>>>

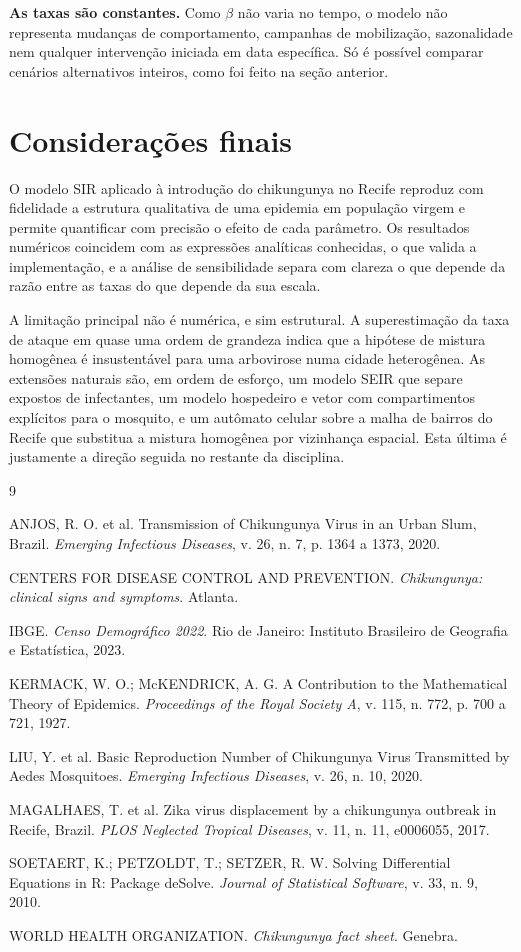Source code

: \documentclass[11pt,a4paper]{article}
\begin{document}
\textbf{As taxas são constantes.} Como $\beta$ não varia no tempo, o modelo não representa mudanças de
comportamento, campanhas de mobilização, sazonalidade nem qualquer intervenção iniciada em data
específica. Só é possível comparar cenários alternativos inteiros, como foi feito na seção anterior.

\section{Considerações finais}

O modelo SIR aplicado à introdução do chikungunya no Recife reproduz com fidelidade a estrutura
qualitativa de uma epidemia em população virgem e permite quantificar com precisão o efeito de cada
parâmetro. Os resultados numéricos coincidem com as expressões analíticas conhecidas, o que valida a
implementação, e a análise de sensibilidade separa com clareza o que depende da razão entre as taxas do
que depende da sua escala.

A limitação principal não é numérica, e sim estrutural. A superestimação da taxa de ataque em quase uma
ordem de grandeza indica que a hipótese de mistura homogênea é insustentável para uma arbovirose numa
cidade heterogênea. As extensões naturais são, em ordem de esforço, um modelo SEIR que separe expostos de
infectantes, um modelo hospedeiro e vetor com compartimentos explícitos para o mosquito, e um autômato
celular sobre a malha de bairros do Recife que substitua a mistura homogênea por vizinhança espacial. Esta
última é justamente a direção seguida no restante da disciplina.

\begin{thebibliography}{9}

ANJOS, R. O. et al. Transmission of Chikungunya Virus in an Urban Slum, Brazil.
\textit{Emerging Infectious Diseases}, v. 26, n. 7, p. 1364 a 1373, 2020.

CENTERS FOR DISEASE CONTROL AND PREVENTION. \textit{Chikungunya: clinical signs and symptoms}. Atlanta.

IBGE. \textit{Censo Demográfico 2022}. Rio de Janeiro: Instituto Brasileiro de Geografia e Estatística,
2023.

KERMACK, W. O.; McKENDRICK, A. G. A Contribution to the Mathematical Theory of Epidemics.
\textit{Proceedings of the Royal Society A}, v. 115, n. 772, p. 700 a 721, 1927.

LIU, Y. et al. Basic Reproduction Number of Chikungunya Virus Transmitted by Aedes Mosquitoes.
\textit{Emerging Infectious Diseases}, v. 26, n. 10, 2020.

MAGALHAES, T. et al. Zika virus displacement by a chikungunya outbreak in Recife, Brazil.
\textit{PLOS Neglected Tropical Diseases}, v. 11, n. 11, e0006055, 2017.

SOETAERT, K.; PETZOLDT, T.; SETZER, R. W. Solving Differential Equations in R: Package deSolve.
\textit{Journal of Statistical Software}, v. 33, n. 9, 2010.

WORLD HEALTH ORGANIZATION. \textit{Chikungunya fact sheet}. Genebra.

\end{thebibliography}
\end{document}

<<<

## TRY IT
Please write out exactly, and only, the lines from the beginning of the entries through the line containing "que depende da sua escala.", including both and skipping all pictures.

## TASK OUTPUT
Source code

: \documentclass[11pt,a4paper]{article}
\begin{document}
\textbf{As taxas são constantes.} Como $\beta$ não varia no tempo, o modelo não representa mudanças de
comportamento, campanhas de mobilização, sazonalidade nem qualquer intervenção iniciada em data
específica. Só é possível comparar cenários alternativos inteiros, como foi feito na seção anterior.

\section{Considerações finais}

O modelo SIR aplicado à introdução do chikungunya no Recife reproduz com fidelidade a estrutura
qualitativa de uma epidemia em população virgem e permite quantificar com precisão o efeito de cada
parâmetro. Os resultados numéricos coincidem com as expressões analíticas conhecidas, o que valida a
implementação, e a análise de sensibilidade separa com clareza o que depende da razão entre as taxas do
que depende da sua escala.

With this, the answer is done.